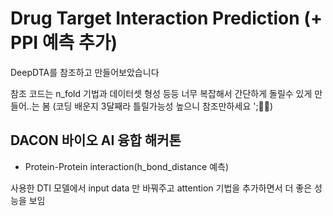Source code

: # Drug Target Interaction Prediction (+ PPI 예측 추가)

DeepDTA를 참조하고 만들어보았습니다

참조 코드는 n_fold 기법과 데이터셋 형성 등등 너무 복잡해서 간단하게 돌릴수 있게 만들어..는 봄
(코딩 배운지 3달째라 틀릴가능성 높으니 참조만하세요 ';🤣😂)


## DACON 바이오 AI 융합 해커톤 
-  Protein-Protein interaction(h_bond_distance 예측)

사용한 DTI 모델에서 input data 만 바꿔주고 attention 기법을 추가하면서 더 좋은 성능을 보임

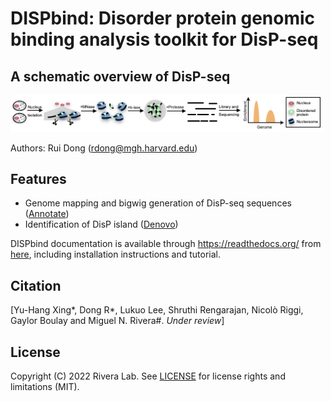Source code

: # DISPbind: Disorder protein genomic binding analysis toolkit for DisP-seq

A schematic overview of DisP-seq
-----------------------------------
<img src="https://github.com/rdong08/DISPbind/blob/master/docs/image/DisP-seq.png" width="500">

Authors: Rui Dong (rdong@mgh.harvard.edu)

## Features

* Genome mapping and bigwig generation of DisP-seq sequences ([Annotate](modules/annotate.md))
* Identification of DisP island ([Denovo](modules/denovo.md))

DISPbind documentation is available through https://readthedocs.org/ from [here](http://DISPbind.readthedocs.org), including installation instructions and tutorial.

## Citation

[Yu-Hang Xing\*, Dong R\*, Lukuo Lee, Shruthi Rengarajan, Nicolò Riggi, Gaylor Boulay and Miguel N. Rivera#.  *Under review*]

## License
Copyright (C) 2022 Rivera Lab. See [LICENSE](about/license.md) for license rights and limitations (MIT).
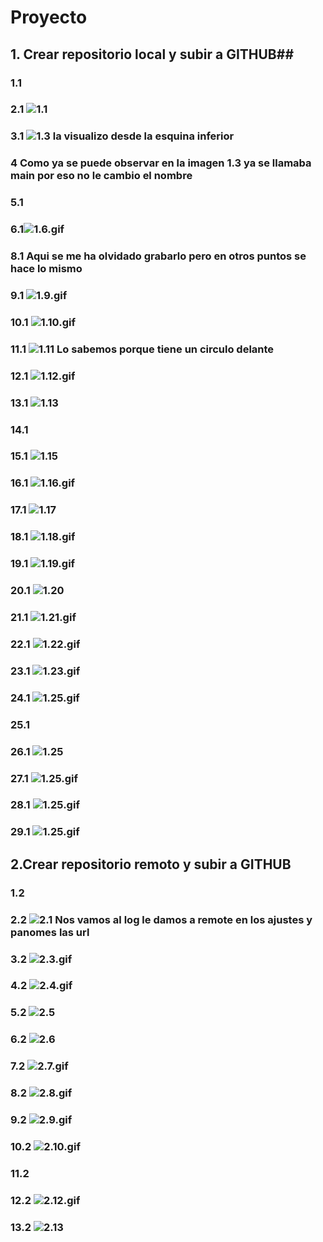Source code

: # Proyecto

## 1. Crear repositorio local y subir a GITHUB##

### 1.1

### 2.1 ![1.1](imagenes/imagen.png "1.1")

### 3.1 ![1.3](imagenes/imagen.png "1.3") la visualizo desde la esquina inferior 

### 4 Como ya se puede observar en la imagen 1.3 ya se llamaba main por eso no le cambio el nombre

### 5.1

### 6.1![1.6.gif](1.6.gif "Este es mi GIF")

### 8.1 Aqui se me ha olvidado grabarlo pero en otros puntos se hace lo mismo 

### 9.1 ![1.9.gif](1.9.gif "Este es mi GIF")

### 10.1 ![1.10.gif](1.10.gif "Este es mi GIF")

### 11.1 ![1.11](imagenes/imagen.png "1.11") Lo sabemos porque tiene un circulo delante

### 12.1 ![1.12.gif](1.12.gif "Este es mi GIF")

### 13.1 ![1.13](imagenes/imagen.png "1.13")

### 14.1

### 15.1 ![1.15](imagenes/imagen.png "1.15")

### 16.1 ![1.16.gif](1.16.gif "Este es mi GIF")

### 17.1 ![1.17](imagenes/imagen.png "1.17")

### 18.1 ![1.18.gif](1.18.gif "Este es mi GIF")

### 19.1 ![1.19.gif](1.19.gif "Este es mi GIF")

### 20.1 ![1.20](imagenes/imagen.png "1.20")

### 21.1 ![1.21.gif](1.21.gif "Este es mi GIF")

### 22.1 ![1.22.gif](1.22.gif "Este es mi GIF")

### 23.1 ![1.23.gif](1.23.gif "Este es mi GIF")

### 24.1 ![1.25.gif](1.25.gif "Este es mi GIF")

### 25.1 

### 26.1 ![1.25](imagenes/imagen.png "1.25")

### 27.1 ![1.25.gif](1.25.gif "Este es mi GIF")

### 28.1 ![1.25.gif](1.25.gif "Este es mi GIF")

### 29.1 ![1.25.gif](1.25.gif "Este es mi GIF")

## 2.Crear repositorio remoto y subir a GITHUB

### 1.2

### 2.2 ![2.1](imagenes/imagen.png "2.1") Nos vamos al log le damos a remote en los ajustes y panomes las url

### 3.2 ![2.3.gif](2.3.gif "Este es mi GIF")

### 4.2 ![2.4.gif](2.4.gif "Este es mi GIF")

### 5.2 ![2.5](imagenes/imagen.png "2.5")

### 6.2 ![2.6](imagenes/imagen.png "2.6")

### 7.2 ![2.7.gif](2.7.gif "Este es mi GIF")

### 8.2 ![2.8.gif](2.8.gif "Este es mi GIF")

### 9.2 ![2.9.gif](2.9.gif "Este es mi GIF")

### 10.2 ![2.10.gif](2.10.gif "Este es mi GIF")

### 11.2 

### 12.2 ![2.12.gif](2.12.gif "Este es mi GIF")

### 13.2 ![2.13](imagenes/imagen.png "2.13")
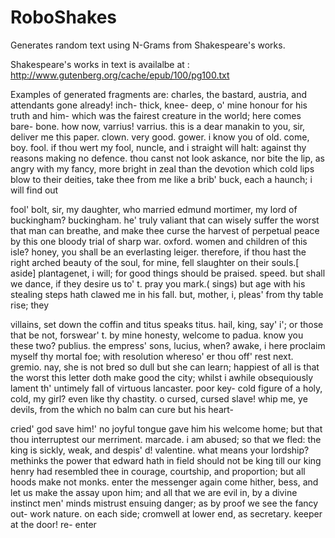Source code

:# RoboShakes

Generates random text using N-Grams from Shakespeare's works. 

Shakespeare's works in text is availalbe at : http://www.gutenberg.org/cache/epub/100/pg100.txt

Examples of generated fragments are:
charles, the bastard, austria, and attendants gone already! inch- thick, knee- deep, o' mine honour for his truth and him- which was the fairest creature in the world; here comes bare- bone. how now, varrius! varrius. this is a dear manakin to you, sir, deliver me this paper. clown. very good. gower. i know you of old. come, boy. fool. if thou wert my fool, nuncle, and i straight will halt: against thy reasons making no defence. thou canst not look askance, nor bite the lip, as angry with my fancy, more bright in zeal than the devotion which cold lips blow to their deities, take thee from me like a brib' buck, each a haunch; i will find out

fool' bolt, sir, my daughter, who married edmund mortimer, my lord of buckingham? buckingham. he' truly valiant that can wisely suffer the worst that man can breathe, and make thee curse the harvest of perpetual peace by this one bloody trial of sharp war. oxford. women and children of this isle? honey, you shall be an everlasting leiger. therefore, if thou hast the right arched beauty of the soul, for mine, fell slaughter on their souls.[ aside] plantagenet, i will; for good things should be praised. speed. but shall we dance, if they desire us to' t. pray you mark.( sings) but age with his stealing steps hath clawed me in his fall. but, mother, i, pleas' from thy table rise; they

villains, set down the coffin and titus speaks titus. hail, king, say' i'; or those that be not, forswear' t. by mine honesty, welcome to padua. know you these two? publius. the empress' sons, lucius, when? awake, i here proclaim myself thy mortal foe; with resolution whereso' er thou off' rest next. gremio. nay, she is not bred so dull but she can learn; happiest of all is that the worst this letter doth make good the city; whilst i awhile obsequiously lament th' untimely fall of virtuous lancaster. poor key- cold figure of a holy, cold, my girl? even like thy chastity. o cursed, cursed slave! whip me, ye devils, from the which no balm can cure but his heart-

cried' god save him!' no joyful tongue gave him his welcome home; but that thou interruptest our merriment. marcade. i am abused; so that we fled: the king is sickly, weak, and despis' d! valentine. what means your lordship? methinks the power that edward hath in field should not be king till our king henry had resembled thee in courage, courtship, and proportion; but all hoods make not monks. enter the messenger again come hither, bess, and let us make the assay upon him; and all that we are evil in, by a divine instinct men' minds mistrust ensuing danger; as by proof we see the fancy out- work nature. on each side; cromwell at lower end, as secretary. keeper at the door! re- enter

**Task statement**
Leave out the pictures and transcribe the entries above exactly.

**Reply to the exercise**
Source code

: # Drug Target Interaction Prediction (+ PPI 예측 추가)

DeepDTA를 참조하고 만들어보았습니다

참조 코드는 n_fold 기법과 데이터셋 형성 등등 너무 복잡해서 간단하게 돌릴수 있게 만들어..는 봄
(코딩 배운지 3달째라 틀릴가능성 높으니 참조만하세요 ';🤣😂)


## DACON 바이오 AI 융합 해커톤 
-  Protein-Protein interaction(h_bond_distance 예측)

사용한 DTI 모델에서 input data 만 바꿔주고 attention 기법을 추가하면서 더 좋은 성능을 보임

Source code

: # DISPbind: Disorder protein genomic binding analysis toolkit for DisP-seq

A schematic overview of DisP-seq
-----------------------------------
<img src="https://github.com/rdong08/DISPbind/blob/master/docs/image/DisP-seq.png" width="500">

Authors: Rui Dong (rdong@mgh.harvard.edu)

## Features

* Genome mapping and bigwig generation of DisP-seq sequences ([Annotate](modules/annotate.md))
* Identification of DisP island ([Denovo](modules/denovo.md))

DISPbind documentation is available through https://readthedocs.org/ from [here](http://DISPbind.readthedocs.org), including installation instructions and tutorial.

## Citation

[Yu-Hang Xing\*, Dong R\*, Lukuo Lee, Shruthi Rengarajan, Nicolò Riggi, Gaylor Boulay and Miguel N. Rivera#.  *Under review*]

## License
Copyright (C) 2022 Rivera Lab. See [LICENSE](about/license.md) for license rights and limitations (MIT).
Source code

: # Proyecto

## 1. Crear repositorio local y subir a GITHUB##

### 1.1

### 2.1 ![1.1](imagenes/imagen.png "1.1")

### 3.1 ![1.3](imagenes/imagen.png "1.3") la visualizo desde la esquina inferior 

### 4 Como ya se puede observar en la imagen 1.3 ya se llamaba main por eso no le cambio el nombre

### 5.1

### 6.1![1.6.gif](1.6.gif "Este es mi GIF")

### 8.1 Aqui se me ha olvidado grabarlo pero en otros puntos se hace lo mismo 

### 9.1 ![1.9.gif](1.9.gif "Este es mi GIF")

### 10.1 ![1.10.gif](1.10.gif "Este es mi GIF")

### 11.1 ![1.11](imagenes/imagen.png "1.11") Lo sabemos porque tiene un circulo delante

### 12.1 ![1.12.gif](1.12.gif "Este es mi GIF")

### 13.1 ![1.13](imagenes/imagen.png "1.13")

### 14.1

### 15.1 ![1.15](imagenes/imagen.png "1.15")

### 16.1 ![1.16.gif](1.16.gif "Este es mi GIF")

### 17.1 ![1.17](imagenes/imagen.png "1.17")

### 18.1 ![1.18.gif](1.18.gif "Este es mi GIF")

### 19.1 ![1.19.gif](1.19.gif "Este es mi GIF")

### 20.1 ![1.20](imagenes/imagen.png "1.20")

### 21.1 ![1.21.gif](1.21.gif "Este es mi GIF")

### 22.1 ![1.22.gif](1.22.gif "Este es mi GIF")

### 23.1 ![1.23.gif](1.23.gif "Este es mi GIF")

### 24.1 ![1.25.gif](1.25.gif "Este es mi GIF")

### 25.1 

### 26.1 ![1.25](imagenes/imagen.png "1.25")

### 27.1 ![1.25.gif](1.25.gif "Este es mi GIF")

### 28.1 ![1.25.gif](1.25.gif "Este es mi GIF")

### 29.1 ![1.25.gif](1.25.gif "Este es mi GIF")

## 2.Crear repositorio remoto y subir a GITHUB

### 1.2

### 2.2 ![2.1](imagenes/imagen.png "2.1") Nos vamos al log le damos a remote en los ajustes y panomes las url

### 3.2 ![2.3.gif](2.3.gif "Este es mi GIF")

### 4.2 ![2.4.gif](2.4.gif "Este es mi GIF")

### 5.2 ![2.5](imagenes/imagen.png "2.5")

### 6.2 ![2.6](imagenes/imagen.png "2.6")

### 7.2 ![2.7.gif](2.7.gif "Este es mi GIF")

### 8.2 ![2.8.gif](2.8.gif "Este es mi GIF")

### 9.2 ![2.9.gif](2.9.gif "Este es mi GIF")

### 10.2 ![2.10.gif](2.10.gif "Este es mi GIF")

### 11.2 

### 12.2 ![2.12.gif](2.12.gif "Este es mi GIF")

### 13.2 ![2.13](imagenes/imagen.png "2.13")
Source code

:# RoboShakes

Generates random text using N-Grams from Shakespeare's works. 

Shakespeare's works in text is availalbe at : http://www.gutenberg.org/cache/epub/100/pg100.txt

Examples of generated fragments are:
charles, the bastard, austria, and attendants gone already! inch- thick, knee- deep, o' mine honour for his truth and him- which was the fairest creature in the world; here comes bare- bone. how now, varrius! varrius. this is a dear manakin to you, sir, deliver me this paper. clown. very good. gower. i know you of old. come, boy. fool. if thou wert my fool, nuncle, and i straight will halt: against thy reasons making no defence. thou canst not look askance, nor bite the lip, as angry with my fancy, more bright in zeal than the devotion which cold lips blow to their deities, take thee from me like a brib' buck, each a haunch; i will find out

fool' bolt, sir, my daughter, who married edmund mortimer, my lord of buckingham? buckingham. he' truly valiant that can wisely suffer the worst that man can breathe, and make thee curse the harvest of perpetual peace by this one bloody trial of sharp war. oxford. women and children of this isle? honey, you shall be an everlasting leiger. therefore, if thou hast the right arched beauty of the soul, for mine, fell slaughter on their souls.[ aside] plantagenet, i will; for good things should be praised. speed. but shall we dance, if they desire us to' t. pray you mark.( sings) but age with his stealing steps hath clawed me in his fall. but, mother, i, pleas' from thy table rise; they

villains, set down the coffin and titus speaks titus. hail, king, say' i'; or those that be not, forswear' t. by mine honesty, welcome to padua. know you these two? publius. the empress' sons, lucius, when? awake, i here proclaim myself thy mortal foe; with resolution whereso' er thou off' rest next. gremio. nay, she is not bred so dull but she can learn; happiest of all is that the worst this letter doth make good the city; whilst i awhile obsequiously lament th' untimely fall of virtuous lancaster. poor key- cold figure of a holy, cold, my girl? even like thy chastity. o cursed, cursed slave! whip me, ye devils, from the which no balm can cure but his heart-

cried' god save him!' no joyful tongue gave him his welcome home; but that thou interruptest our merriment. marcade. i am abused; so that we fled: the king is sickly, weak, and despis' d! valentine. what means your lordship? methinks the power that edward hath in field should not be king till our king henry had resembled thee in courage, courtship, and proportion; but all hoods make not monks. enter the messenger again come hither, bess, and let us make the assay upon him; and all that we are evil in, by a divine instinct men' minds mistrust ensuing danger; as by proof we see the fancy out- work nature. on each side; cromwell at lower end, as secretary. keeper at the door! re- enter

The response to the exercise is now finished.